Andrew Fisher Tomlin
The power of a day in the garden
I’m not particularly nostalgic and I often feel that many of my childhood memories have come from the tales my sister tells of what I got up to but I do have a few very clear memories that, I think, put me on the path to where I am today.
Those memories are very clearly of helping my Dad in one of his three allotment plots that we got to in a 5-minute bike ride. Often on a Sunday morning when a good roast was calling we’d cycle up to the allotment where Dad was already there working. We’d help him dig up potatoes which were like treasure, pull up carrots and pick runner beans. Once we got older we were allowed to pick fruit for Chivers Farms in the village during the summer holidays. And of course there was a garden at home that my Mum tended too with an apple tree for climbing and plum trees around the corner to harvest for free.
I often think that my passion for gardening comes from not just my childhood but also that I like my food and my Mum taught me to cook. It’s as important a skill as gardening and perhaps these days we could all take a lesson from this. And today even though my mortgage is paid from working in gardens I still enjoy a day in my own garden.

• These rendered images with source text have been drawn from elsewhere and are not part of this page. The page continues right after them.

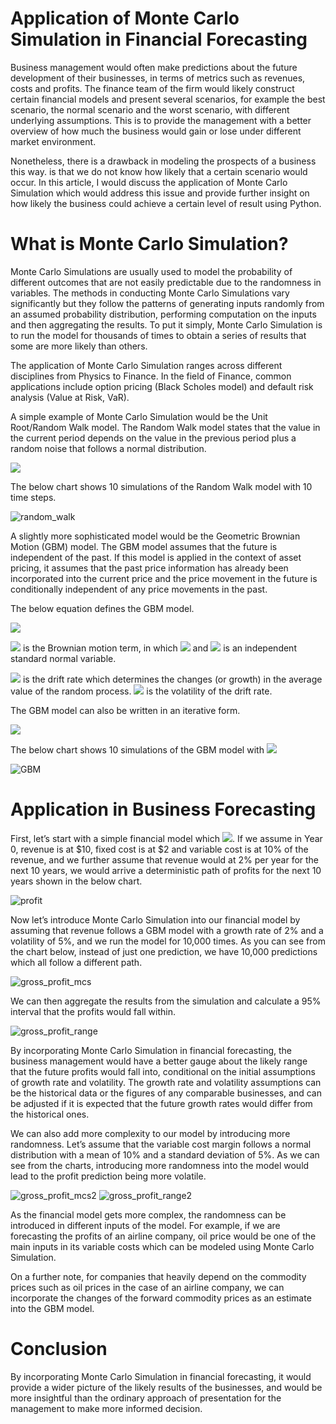 # Application of Monte Carlo Simulation in Financial Forecasting 
Business management would often make predictions about the future development of their businesses, in terms of metrics such as revenues, costs and profits. The finance team of the firm would likely construct certain financial models and present several scenarios, for example the best scenario, the normal scenario and the worst scenario, with different underlying assumptions. This is to provide the management with a better overview of how much the business would gain or lose under different market environment.

Nonetheless, there is a drawback in modeling the prospects of a business this way. is that we do not know how likely that a certain scenario would occur. 
In this article, I would discuss the application of Monte Carlo Simulation which would address this issue and provide further insight on how likely the business could achieve a certain level of result using Python.

# What is Monte Carlo Simulation?
Monte Carlo Simulations are usually used to model the probability of different outcomes that are not easily predictable due to the randomness in variables. The methods in conducting Monte Carlo Simulations vary significantly but they follow the patterns of generating inputs randomly from an assumed probability distribution, performing computation on the inputs and then aggregating the results. To put it simply, Monte Carlo Simulation is to run the model for thousands of times to obtain a series of results that some are more likely than others.

The application of Monte Carlo Simulation ranges across different disciplines from Physics to Finance. In the field of Finance, common applications include option pricing (Black Scholes model) and default risk analysis (Value at Risk, VaR).

A simple example of Monte Carlo Simulation would be the Unit Root/Random Walk model. The Random Walk model states that the value in the current period depends on the value in the previous period plus a random noise that follows a normal distribution.

<img src="https://render.githubusercontent.com/render/math?math=\Large S_t = S_{t-1} %2B Z_t, S_0 = 0, Z_t ~ N(0,1)">

The below chart shows 10 simulations of the Random Walk model with 10 time steps.

![random_walk](https://github.com/tonytsoi/montecarlo_forecast/blob/main/assets/random_walk.png?raw=true)

A slightly more sophisticated model would be the Geometric Brownian Motion (GBM) model. The GBM model assumes that the future is independent of the past. If this model is applied in the context of asset pricing, it assumes that the past price information has already been incorporated into the current price and the price movement in the future is conditionally independent of any price movements in the past. 

The below equation defines the GBM model.

<img src="https://render.githubusercontent.com/render/math?math=\Large S_t = S_{0}\, exp((\mu - \sigma^2/2)t - \sigma\times W_t)">

<img src="https://render.githubusercontent.com/render/math?math=\large W_t"> is the Brownian motion term, in which <img src="https://render.githubusercontent.com/render/math?math=\large W_t - W_{t-1} = sqrt(dt)Z_t"> and <img src="https://render.githubusercontent.com/render/math?math=\large Z_t"> is an independent standard normal variable.

<img src="https://render.githubusercontent.com/render/math?math=\large \mu"> is the drift rate which determines the changes (or growth) in the average value of the random process. <img src="https://render.githubusercontent.com/render/math?math=\large \sigma"> is the volatility of the drift rate.

The GBM model can also be written in an iterative form.

<img src="https://render.githubusercontent.com/render/math?math=\Large S_t = S_{t-1}\, exp((\mu - \sigma^2/2)dt - \sigma \, sqrt(dt) Z_t">

The below chart shows 10 simulations of the GBM model with <img src="https://render.githubusercontent.com/render/math?math=\large S_0 = 1, \mu = 0.05, \sigma = 0.2">

![GBM](https://github.com/tonytsoi/montecarlo_forecast/blob/main/assets/GBM.png?raw=true)

# Application in Business Forecasting
First, let’s start with a simple financial model which <img src="https://render.githubusercontent.com/render/math?math=\ Profit = Revenue - Fixed Cost - Variable Cost">. If we assume in Year 0, revenue is at $10, fixed cost is at $2 and variable cost is at 10% of the revenue, and we further assume that revenue would at 2% per year for the next 10 years, we would arrive a deterministic path of profits for the next 10 years shown in the below chart.

![profit](https://github.com/tonytsoi/montecarlo_forecast/blob/main/assets/gross_profit.png?raw=true)

Now let’s introduce Monte Carlo Simulation into our financial model by assuming that revenue follows a GBM model with a growth rate of 2% and a volatility of 5%, and we run the model for 10,000 times. As you can see from the chart below, instead of just one prediction, we have 10,000 predictions which all follow a different path.

![gross_profit_mcs](https://github.com/tonytsoi/montecarlo_forecast/blob/main/assets/gross_profit_mcs.png?raw=true)

We can then aggregate the results from the simulation and calculate a 95% interval that the profits would fall within.

![gross_profit_range](https://github.com/tonytsoi/montecarlo_forecast/blob/main/assets/gross_profit_range.png?raw=true)

By incorporating Monte Carlo Simulation in financial forecasting, the business management would have a better gauge about the likely range that the future profits would fall into, conditional on the initial assumptions of growth rate and volatility. The growth rate and volatility assumptions can be the historical data or the figures of any comparable businesses, and can be adjusted if it is expected that the future growth rates would differ from the historical ones.

We can also add more complexity to our model by introducing more randomness. Let’s assume that the variable cost margin follows a normal distribution with a mean of 10% and a standard deviation of 5%. As we can see from the charts, introducing more randomness into the model would lead to the profit prediction being more volatile.

![gross_profit_mcs2](https://github.com/tonytsoi/montecarlo_forecast/blob/main/assets/gross_profit_mcs_2.png?raw=true)
![gross_profit_range2](https://github.com/tonytsoi/montecarlo_forecast/blob/main/assets/gross_profit_range_2.png?raw=true)

As the financial model gets more complex, the randomness can be introduced in different inputs of the model. For example, if we are forecasting the profits of an airline company, oil price would be one of the main inputs in its variable costs which can be modeled using Monte Carlo Simulation.

On a further note, for companies that heavily depend on the commodity prices such as oil prices in the case of an airline company, we can incorporate the changes of the forward commodity prices as an estimate into the GBM model.

# Conclusion
By incorporating Monte Carlo Simulation in financial forecasting, it would provide a wider picture of the likely results of the businesses, and would be more insightful than the ordinary approach of presentation for the management to make more informed decision.
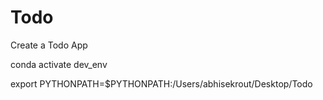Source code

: # Todo
Create a Todo App

<!-- Conda Environment -->
conda activate dev_env


<!-- Set Path -->
export PYTHONPATH=$PYTHONPATH:/Users/abhisekrout/Desktop/Todo

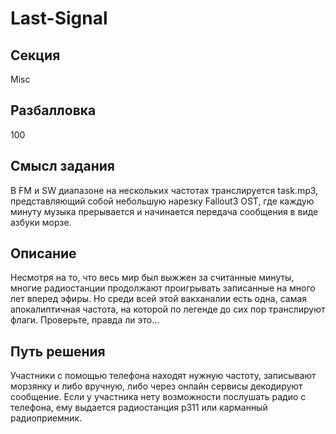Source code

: # Last-Signal

## Секция
Misc

## Разбалловка
100

## Смысл задания
В FM и SW диапазоне на нескольких частотах транслируется task.mp3, представляющий собой небольшую
нарезку Fallout3 OST, где каждую минуту музыка прерывается и начинается передача сообщения в виде азбуки
морзе.

## Описание
Несмотря на то, что весь мир был выжжен за считанные минуты, многие радиостанции продолжают проигрывать записанные
на много лет вперед эфиры. Но среди всей этой вакханалии есть одна, самая апокалиптичная частота, на которой по легенде
до сих пор транслируют флаги. Проверьте, правда ли это...

## Путь решения
Участники с помощью телефона находят нужную частоту, записывают морзянку и либо вручную, либо через онлайн сервисы
декодируют сообщение. Если у участника нету возможности послушать радио с телефона, ему выдается радиостанция
р311 или карманный радиоприемник.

In our business we design community gardens for vision impairment, for dementia and with young people, a huge range of ages and abilities. I see the power that both active gardening and passive enjoyment of a garden brings. When I get home and go out for half an hour to do some gardening, and then find it’s three hours later and its gone dark, when I put my feet up and look at what I’ve achieved I still get as big a buzz out of a garden as I did digging up the treasure of potatoes all those years ago.